AmericanTopography

Graph Theory and Linear Algebra

Table of Contents

  1. Table of Contents
  2. Introduction
  3. What is a graph?
    1. Converting non-graph data into graphs
  4. Special matrices for graphs
    1. Adjacency Matric
    2. Degree Matrix
    3. Incidence Matrix
    4. Combinatorial Graph Laplacian
    5. Symmetric Normalized Graph Laplacian
  5. The Graph Laplacian: a spectral representation of graphs
    1. A quick review of eigens
    2. Manifold interpretation
    3. An application: spectral clustering
  6. Conclusion
  7. References

Introduction

This page is the first of several to introduce the mathematical structure called graphs, or networks.

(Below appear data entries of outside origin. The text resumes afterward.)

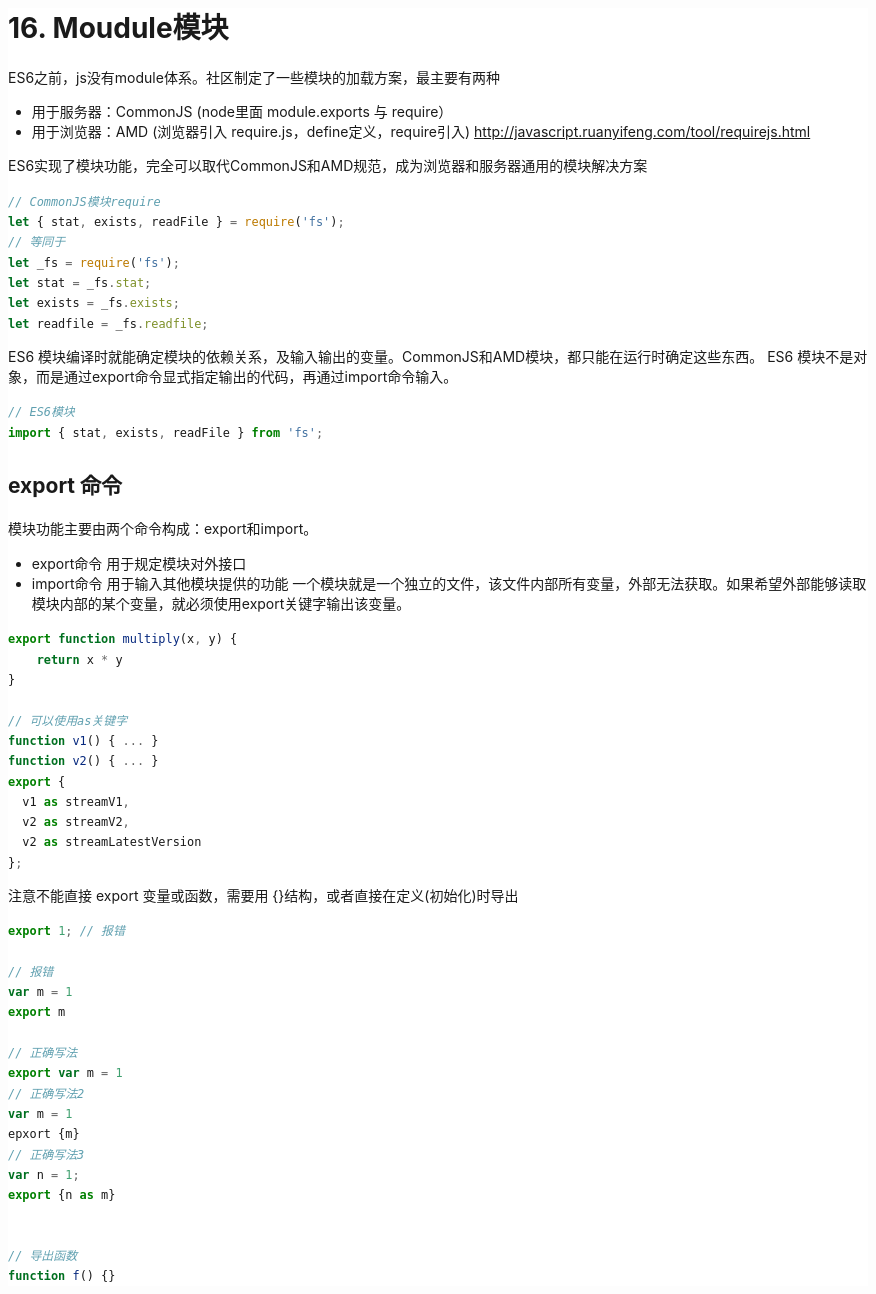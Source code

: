 # 16. Moudule模块



ES6之前，js没有module体系。社区制定了一些模块的加载方案，最主要有两种
- 用于服务器：CommonJS   (node里面  module.exports 与 require）
- 用于浏览器：AMD (浏览器引入 require.js，define定义，require引入)  http://javascript.ruanyifeng.com/tool/requirejs.html

ES6实现了模块功能，完全可以取代CommonJS和AMD规范，成为浏览器和服务器通用的模块解决方案
```js
// CommonJS模块require
let { stat, exists, readFile } = require('fs');
// 等同于
let _fs = require('fs');
let stat = _fs.stat;
let exists = _fs.exists;
let readfile = _fs.readfile;
```
ES6 模块编译时就能确定模块的依赖关系，及输入输出的变量。CommonJS和AMD模块，都只能在运行时确定这些东西。
ES6 模块不是对象，而是通过export命令显式指定输出的代码，再通过import命令输入。
```js
// ES6模块
import { stat, exists, readFile } from 'fs';
```
## export 命令
模块功能主要由两个命令构成：export和import。
- export命令 用于规定模块对外接口
- import命令 用于输入其他模块提供的功能
一个模块就是一个独立的文件，该文件内部所有变量，外部无法获取。如果希望外部能够读取模块内部的某个变量，就必须使用export关键字输出该变量。
```js
export function multiply(x, y) {
    return x * y
}

// 可以使用as关键字
function v1() { ... }
function v2() { ... }
export {
  v1 as streamV1,
  v2 as streamV2,
  v2 as streamLatestVersion
};
```
注意不能直接 export 变量或函数，需要用 {}结构，或者直接在定义(初始化)时导出
```js
export 1; // 报错

// 报错
var m = 1
export m

// 正确写法
export var m = 1
// 正确写法2
var m = 1
epxort {m}
// 正确写法3
var n = 1;
export {n as m}


// 导出函数
function f() {}
```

Graphs–due to their versatillity and ability to generalize easily–are used in many fields, from modeling the brain, to social media connections, to traffic. Here, we discuss how to represent graphs using linear algebra.

For this series, we will use PyGSP, a graphical signal processing library, to create and display graphs (Note that much of the functionallity appears to be different than the documentation). Additionally, SymPy will be used to display formatted matrices automatically. Sklearn is used for generating datasets and applying k-means.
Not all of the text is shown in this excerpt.